WORK REQUIRED:
Take every line in the entries that includes the word "effects" and copy it.

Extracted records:
□ □ □

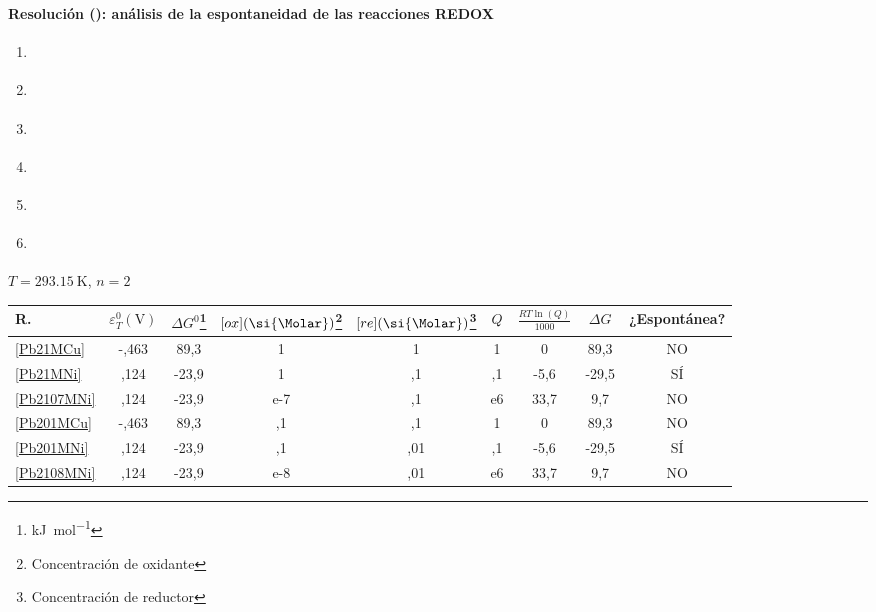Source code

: \begin{frame}
	\frametitle{\ejerciciocmd}
	\framesubtitle{Resolución (): análisis de la espontaneidad de las reacciones REDOX}
	\begin{enumerate}[label={\alph*)},font={\color{red!50!black}\bfseries}]
		\item\label{Pb21MCu}  
		\item\label{Pb21MNi}  
		\item\label{Pb2107MNi}
		\item\label{Pb201MCu} 
		\item\label{Pb201MNi} 
		\item\label{Pb2108MNi}
	\end{enumerate}
	 $T=\SI{293,15}{\kelvin}$, $n=2$
	\begin{center}
		\begin{tabular}{lSSSSSSSc}
			\toprule
				R. &
			    {$\varepsilon^0_T(\si{\volt})$} &
			    {$\Delta G^0$\footnote[1]{\si{\kilo\joule\per\mol}}} &
			    {$[ox](\si{\Molar})$\footnote[2]{Concentración de oxidante}} &
			    {$[re](\si{\Molar})$\footnote[3]{Concentración de reductor}} &
			    {$Q$} &
			    {$\frac{RT\ln(Q)}{1000}$} &
			    {$\Delta G$\footnotemark[1]} &
			    {\footnotesize ¿Espontánea?} \\
			\midrule
				\ref{Pb21MCu}   & -,463 &  89,3 & 1   & 1    & 1   &     0    &  89,3 & NO \\
				\ref{Pb21MNi}   &  ,124 & -23,9 & 1   &  ,1  &  ,1 &    -5,6  & -29,5 & SÍ \\
				\ref{Pb2107MNi} &  ,124 & -23,9 & e-7 &  ,1  &  e6 &    33,7  &   9,7 & NO \\
				\ref{Pb201MCu}  & -,463 &  89,3 &  ,1 &  ,1  & 1   &     0    &  89,3 & NO \\
				\ref{Pb201MNi}  &  ,124 & -23,9 &  ,1 &  ,01 &  ,1 &    -5,6  & -29,5 & SÍ \\
				\ref{Pb2108MNi} &  ,124 & -23,9 & e-8 &  ,01 & e6  &    33,7  &   9,7 & NO \\
			\bottomrule
		\end{tabular}
	\end{center}
\end{frame}
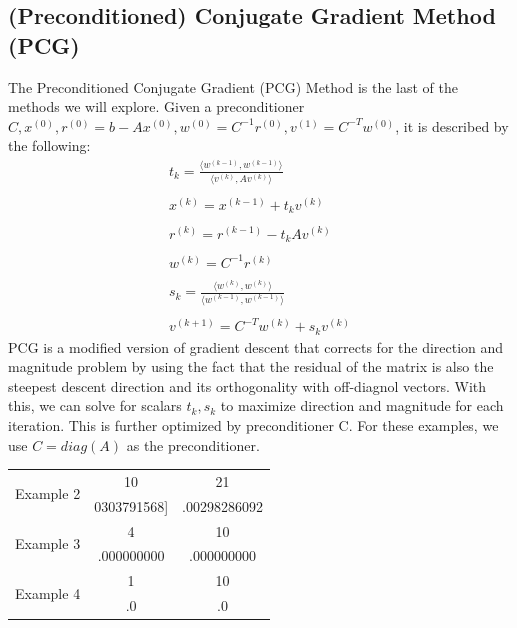 \documentclass[11pt]{article}	%
\begin{document}
\subsection{(Preconditioned) Conjugate Gradient Method (PCG)}
The Preconditioned Conjugate Gradient (PCG) Method is the last of the methods we will explore. Given a preconditioner $C, x^{(0)}, r^{(0)} = b - Ax^{(0)}, w^{(0)} = C^{-1}r^{(0)}, v^{(1)} = C^{-T}w^{(0)}$, it is described by the following:
\begin{align*}\label{eq:precondition-conj-grad-eq-1}
    t_k = \frac{\langle w^{(k-1)}, w^{(k-1)}\rangle}{\langle v^{(k)}, Av^{(k)}\rangle} \\\\
    x^{(k)} = x^{(k-1)} + t_kv^{(k)} \\\\
    r^{(k)} = r^{(k-1)} - t_kAv^{(k)} \\\\
    w^{(k)} = C^{-1}r^{(k)} \\\\
    s_k = \frac{\langle w^{(k)}, w^{(k)}\rangle}{\langle w^{(k-1)}, w^{(k-1)}\rangle} \\\\
    v^{(k+1)} = C^{-T}w^{(k)} + s_kv^{(k)}
\end{align*}
PCG is a modified version of gradient descent that corrects for the direction and magnitude problem by using the fact that the residual of the matrix is also the steepest descent direction and its orthogonality with off-diagnol vectors. With this, we can solve for scalars $t_k, s_k$ to maximize direction and magnitude for each iteration. This is further optimized by preconditioner C. For these examples, we use $ C = diag(A) $ as the preconditioner.
\pagebreak
\begin{center}
	 \label{tab:title}
    \begin{tabular}{||c|c|c||}
        \hline
        \multirow{2}{5em}{Example 2} & 10 & 21 \\ [.25em]
        & 0303791568] & .00298286092\\ [.25em]
        \hline\hline
        \multirow{2}{5em}{Example 3} & 4 & 10 \\ [.25em]
        & .000000000 & .000000000 \\ [.25em]
        \hline
        \multirow{2}{5em}{Example 4} & 1 & 10 \\ [.25em]
        & .0 & .0 \\ [.25em]
        \hline
    \end{tabular}
\end{center}
\end{document}
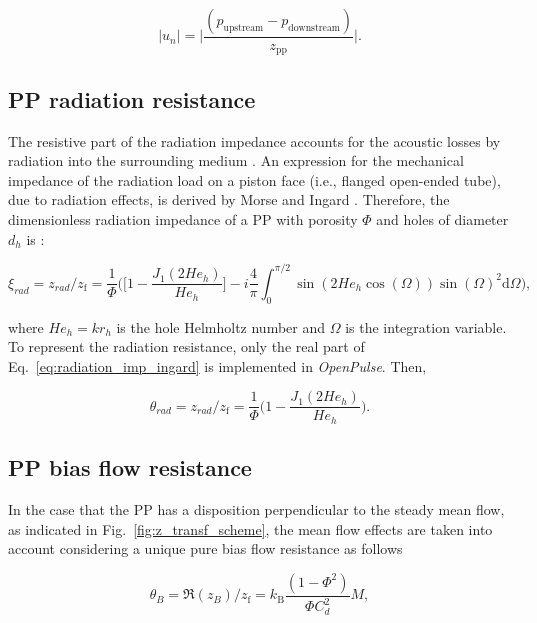 \documentclass[12pt]{article}
\begin{document}
\begin{equation} \label{eq:un-up-down}
	| u_n | = \Big| \frac{(p_{\text{upstream}}-p_{\text{downstream}})}{z_{\text{pp}}} \Big|.
\end{equation}

\subsection{\acrshort{PP} radiation resistance}

The resistive part of the radiation impedance accounts for the acoustic losses by radiation into the surrounding medium \cite{LAHIRI2017564}. An expression for the mechanical impedance of the radiation load on a piston face (i.e., flanged open-ended tube), due to radiation effects, is derived by Morse and Ingard \cite{morse1986theoretical}. Therefore, the dimensionless radiation impedance of a \acrshort{PP} with porosity $\Phi$ and holes of diameter $d_h$ is \cite{morse1986theoretical}:

\begin{equation} \label{eq:radiation_imp_ingard}
	\xi_{rad} = z_{rad}/ z_{\text{f}} =  \frac{1}{\Phi} \Big( \Big[ 1 - \frac{J_1(2 He_h)}{He_h} \Big] - i \frac{4}{\pi} \int_{0}^{\pi/2} \sin(2He_h \cos(\Omega)) \sin(\Omega)^2 \text{d}\Omega \Big),
\end{equation}

\noindent where $He_h = k r_h$ is the hole Helmholtz number and $\Omega$ is the integration variable. To represent the radiation resistance, only the real part of Eq.~\ref{eq:radiation_imp_ingard} is implemented in \textit{OpenPulse}. Then,

\begin{equation} \label{eq:radiation_imp}
 	\theta_{rad} = z_{rad}/ z_{\text{f}} =  \frac{1}{\Phi} \Big(  1 - \frac{J_1(2 He_h)}{He_h} \Big).
\end{equation}

\subsection{\acrshort{PP} bias flow resistance}

In the case that the \acrshort{PP} has a disposition perpendicular to the steady mean flow, as indicated in Fig.~\ref{fig:z_transf_scheme}, the mean flow effects are taken into account considering a unique pure bias flow resistance as follows 

\begin{equation} \label{eq:induct_pp_bias_flow}
	\theta_B = \mathfrak{R}(z_{B})/ z_{\text{f}} = k_\text{B} \frac{(1 - \Phi^2) }{ \Phi C_d^2  } M,
\end{equation}
\end{document}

□ □ □

OUTPUT FOR THIS TASK:
The resistive part of the radiation impedance accounts for the acoustic losses by radiation into the surrounding medium \cite{LAHIRI2017564}. An expression for the mechanical impedance of the radiation load on a piston face (i.e., flanged open-ended tube), due to radiation effects, is derived by Morse and Ingard \cite{morse1986theoretical}. Therefore, the dimensionless radiation impedance of a \acrshort{PP} with porosity $\Phi$ and holes of diameter $d_h$ is \cite{morse1986theoretical}:
In the case that the \acrshort{PP} has a disposition perpendicular to the steady mean flow, as indicated in Fig.~\ref{fig:z_transf_scheme}, the mean flow effects are taken into account considering a unique pure bias flow resistance as follows 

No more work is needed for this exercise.